Además de la histórica viveza argentina de no pasar por los molinetes, la debacle en la recaudación empezó a ocurrir después de la tragedia de Once. Pocos meses después de aquel febrero de 2012, el anterior gobierno padeció una suerte de vergüenza ferroviaria. Tenía pudor de cobrar, aunque sea unas pocas monedas, por un servicio que no podía asegurar al usuario ni siquiera seguir vivo al final del andén.

Durante al menos dos años, no hubo controles en gran parte de la red. El ferrocarril Sarmiento directamente dejó de exigir el pago en sus estaciones. Otros, el Roca o el San Martín hasta que cambió sus formaciones, hicieron más laxas las exigencias. Apenas las terminales, y en algunos casos, mantuvieron la obligación de pagar.

La cantidad de pasajeros que compraban sus boletos se desplomó. Ese sistema de evasión individual actuó en combinación con las tarifas congeladas. Mientras los costos de la red aumentaban a un nivel de alrededor de 40% por año, entre operación y masa salarial, el boleto estaba quieto.

A la costumbre evasora se sumaron los años de desinversión. La gran mayoría de las estaciones de toda la red de trenes, con la excepción de las cabeceras, prácticamente no tenían molinetes en los ingresos. Los andenes estaban liberados -y muchos aún lo están- a tal punto que durante meses era imposible pagar el boleto, aunque el terco usuario así lo deseara. La falta de monedas, en un momento, o directamente las boleterías cerradas impedían la compra del pasaje por más cumplidor que sea el pasajero.

La diferencia entre los ingresos y los gastos empezó a distanciarse a tal punto que se llegó a un extremo que desnuda el problema. Mantener las boleterías abiertas de toda la red sale mucho más que el 6 por ciento del total de gastos del ferrocarril.

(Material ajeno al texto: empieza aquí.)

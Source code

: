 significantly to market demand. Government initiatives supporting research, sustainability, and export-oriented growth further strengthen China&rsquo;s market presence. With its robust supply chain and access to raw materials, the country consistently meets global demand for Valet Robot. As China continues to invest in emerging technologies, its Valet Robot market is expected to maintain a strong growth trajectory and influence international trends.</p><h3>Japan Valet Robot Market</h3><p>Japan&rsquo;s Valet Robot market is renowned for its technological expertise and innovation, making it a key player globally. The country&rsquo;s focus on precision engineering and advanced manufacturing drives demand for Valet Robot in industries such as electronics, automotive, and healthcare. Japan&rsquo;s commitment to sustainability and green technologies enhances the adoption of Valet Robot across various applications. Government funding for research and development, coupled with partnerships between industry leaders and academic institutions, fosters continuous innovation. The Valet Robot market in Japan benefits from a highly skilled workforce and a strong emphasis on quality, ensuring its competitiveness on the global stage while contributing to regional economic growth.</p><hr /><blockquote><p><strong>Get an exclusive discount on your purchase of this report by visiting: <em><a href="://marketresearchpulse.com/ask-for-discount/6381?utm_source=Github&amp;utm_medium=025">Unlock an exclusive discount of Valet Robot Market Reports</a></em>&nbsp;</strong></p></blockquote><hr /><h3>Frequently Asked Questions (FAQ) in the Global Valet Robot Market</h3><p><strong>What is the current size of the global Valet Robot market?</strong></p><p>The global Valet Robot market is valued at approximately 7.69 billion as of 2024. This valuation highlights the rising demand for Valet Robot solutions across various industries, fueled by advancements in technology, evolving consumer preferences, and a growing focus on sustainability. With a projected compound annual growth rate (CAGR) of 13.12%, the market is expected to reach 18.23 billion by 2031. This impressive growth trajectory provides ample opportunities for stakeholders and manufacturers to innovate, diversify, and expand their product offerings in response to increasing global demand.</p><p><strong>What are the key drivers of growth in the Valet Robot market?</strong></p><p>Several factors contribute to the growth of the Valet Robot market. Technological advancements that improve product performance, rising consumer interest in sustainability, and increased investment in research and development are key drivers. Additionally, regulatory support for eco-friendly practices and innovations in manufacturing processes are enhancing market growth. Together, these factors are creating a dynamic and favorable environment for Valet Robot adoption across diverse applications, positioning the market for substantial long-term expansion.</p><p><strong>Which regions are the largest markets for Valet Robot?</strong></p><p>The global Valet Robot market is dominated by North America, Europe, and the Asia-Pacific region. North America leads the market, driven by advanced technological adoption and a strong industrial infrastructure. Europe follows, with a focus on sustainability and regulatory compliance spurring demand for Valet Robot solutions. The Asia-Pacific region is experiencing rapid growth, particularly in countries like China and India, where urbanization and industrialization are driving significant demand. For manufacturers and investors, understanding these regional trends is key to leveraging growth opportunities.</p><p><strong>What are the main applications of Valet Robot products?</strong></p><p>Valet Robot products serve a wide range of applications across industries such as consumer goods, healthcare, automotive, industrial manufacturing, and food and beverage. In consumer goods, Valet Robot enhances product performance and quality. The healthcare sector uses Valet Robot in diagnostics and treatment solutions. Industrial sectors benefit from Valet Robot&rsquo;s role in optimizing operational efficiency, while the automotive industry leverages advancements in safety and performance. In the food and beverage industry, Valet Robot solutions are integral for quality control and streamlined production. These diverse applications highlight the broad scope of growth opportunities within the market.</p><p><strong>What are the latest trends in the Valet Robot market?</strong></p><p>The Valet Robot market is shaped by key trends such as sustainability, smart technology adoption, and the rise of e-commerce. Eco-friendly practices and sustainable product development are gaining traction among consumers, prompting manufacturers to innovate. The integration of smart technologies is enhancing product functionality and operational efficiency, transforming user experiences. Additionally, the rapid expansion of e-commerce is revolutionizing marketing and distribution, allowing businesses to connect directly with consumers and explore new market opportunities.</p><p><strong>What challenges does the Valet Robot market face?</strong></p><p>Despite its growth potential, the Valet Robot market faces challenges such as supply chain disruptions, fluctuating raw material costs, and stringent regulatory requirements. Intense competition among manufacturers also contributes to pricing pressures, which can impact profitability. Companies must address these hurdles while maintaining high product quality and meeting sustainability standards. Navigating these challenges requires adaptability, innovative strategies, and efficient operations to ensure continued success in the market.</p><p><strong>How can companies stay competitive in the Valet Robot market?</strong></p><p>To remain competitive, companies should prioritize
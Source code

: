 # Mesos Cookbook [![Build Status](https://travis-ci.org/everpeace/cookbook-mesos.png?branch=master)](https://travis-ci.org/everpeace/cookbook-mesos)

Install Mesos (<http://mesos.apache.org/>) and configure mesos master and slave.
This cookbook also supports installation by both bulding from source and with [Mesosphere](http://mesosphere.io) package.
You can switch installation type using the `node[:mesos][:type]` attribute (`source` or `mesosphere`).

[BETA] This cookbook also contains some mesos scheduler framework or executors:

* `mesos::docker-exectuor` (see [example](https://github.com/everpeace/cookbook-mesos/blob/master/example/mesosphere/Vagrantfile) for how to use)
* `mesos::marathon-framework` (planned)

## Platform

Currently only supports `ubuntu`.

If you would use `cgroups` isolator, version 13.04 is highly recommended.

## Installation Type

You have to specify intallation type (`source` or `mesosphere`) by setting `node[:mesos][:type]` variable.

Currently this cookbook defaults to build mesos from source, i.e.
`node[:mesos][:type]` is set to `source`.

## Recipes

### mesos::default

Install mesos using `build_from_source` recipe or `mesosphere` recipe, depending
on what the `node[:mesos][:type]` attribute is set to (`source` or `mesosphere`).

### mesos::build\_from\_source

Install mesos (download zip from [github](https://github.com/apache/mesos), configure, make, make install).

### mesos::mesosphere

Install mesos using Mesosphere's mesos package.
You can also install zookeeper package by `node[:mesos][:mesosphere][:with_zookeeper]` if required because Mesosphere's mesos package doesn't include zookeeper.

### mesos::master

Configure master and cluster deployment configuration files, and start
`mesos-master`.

Por lo tanto, si se dejase de cobrar, se ganaría mucho dinero. Claro que ahora existe la tarjeta SUBE y allí radica parte de la solución. Pero, más allá de la tecnología, deberá cambiar el compromiso de los pasajeros, que de a poco abandonaron la vandalización de las unidades. Ahora falta la voluntad de pagar. Y también, de cobrar.